_Raw data_
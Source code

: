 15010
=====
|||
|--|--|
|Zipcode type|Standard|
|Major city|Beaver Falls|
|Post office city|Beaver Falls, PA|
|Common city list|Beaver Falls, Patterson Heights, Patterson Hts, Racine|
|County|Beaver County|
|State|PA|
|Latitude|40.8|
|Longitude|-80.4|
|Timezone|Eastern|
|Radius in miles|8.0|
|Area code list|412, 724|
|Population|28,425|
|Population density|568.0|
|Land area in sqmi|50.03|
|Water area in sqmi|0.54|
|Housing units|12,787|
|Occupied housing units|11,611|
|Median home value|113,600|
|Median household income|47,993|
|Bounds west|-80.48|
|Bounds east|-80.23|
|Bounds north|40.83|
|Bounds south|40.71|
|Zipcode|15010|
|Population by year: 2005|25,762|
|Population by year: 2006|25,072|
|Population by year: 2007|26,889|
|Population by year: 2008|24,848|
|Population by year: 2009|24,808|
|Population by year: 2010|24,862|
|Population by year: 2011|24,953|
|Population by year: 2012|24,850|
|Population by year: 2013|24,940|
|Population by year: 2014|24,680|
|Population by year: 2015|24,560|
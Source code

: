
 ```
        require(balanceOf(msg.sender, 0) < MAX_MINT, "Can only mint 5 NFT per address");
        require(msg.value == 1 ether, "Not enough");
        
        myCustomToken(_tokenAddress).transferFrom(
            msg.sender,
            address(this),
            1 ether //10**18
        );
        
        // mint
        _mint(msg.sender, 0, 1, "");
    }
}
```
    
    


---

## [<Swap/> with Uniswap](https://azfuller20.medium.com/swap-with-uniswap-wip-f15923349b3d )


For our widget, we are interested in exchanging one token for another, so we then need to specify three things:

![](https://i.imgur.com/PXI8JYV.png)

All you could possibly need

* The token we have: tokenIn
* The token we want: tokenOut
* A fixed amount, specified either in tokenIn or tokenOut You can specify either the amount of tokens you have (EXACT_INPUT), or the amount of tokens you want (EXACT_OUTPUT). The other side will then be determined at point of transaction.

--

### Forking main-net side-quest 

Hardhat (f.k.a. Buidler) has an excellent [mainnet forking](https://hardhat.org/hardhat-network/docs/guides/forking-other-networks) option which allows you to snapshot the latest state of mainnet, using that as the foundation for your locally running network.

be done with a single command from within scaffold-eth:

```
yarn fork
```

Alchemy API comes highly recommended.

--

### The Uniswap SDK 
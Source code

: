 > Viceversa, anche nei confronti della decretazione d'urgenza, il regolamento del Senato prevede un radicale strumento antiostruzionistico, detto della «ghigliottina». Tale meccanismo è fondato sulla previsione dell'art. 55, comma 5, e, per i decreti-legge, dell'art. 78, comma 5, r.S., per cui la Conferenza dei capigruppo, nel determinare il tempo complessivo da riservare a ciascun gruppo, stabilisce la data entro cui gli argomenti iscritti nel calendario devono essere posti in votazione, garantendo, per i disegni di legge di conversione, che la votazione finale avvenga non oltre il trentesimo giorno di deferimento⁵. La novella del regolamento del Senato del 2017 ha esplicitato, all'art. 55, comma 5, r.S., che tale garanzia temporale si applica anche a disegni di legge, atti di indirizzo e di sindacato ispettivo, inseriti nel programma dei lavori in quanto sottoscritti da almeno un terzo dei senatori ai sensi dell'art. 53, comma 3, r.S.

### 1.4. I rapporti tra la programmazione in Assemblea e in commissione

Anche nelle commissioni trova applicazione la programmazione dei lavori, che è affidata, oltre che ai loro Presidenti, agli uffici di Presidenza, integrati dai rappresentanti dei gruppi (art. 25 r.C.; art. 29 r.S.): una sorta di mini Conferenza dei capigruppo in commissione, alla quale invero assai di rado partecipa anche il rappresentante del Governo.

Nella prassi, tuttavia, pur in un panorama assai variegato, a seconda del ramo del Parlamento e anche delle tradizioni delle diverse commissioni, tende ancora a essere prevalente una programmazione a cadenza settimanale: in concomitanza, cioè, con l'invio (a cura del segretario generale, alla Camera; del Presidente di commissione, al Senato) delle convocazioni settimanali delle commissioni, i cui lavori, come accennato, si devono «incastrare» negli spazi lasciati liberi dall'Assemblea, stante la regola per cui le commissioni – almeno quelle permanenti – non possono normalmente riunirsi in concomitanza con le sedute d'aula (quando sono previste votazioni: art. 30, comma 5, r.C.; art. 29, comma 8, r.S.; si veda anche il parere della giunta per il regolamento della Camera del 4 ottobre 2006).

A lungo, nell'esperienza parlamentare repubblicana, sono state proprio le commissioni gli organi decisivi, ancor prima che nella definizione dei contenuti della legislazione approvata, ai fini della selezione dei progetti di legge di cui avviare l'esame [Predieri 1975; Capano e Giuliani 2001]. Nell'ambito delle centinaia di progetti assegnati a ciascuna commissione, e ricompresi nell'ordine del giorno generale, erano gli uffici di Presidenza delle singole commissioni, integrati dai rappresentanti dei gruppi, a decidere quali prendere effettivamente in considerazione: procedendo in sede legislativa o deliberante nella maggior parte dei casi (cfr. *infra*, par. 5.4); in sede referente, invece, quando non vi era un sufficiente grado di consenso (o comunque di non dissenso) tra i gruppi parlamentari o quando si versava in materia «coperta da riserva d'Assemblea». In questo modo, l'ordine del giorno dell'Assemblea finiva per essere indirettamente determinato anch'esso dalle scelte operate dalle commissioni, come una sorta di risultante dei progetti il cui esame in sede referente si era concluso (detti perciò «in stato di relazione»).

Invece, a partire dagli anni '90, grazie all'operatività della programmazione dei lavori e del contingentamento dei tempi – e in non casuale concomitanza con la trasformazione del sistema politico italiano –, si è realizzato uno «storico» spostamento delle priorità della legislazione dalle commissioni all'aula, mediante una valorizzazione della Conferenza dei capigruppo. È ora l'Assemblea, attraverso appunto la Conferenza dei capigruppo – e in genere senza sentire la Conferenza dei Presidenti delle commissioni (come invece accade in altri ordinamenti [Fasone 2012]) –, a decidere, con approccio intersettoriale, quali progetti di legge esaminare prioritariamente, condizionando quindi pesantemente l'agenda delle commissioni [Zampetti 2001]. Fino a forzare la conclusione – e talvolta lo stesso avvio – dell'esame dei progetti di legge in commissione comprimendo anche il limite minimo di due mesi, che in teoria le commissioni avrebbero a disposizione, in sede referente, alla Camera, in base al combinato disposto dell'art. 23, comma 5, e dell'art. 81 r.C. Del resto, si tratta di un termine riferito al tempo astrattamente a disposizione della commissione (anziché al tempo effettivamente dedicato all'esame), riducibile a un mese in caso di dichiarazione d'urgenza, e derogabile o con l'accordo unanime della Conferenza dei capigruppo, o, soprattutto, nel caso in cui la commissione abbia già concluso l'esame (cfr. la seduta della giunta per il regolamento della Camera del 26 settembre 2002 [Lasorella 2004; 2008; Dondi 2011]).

_Exercise brief_
State how many lines of the data include the word "tokenIn", with nothing else.

_Answer section_
2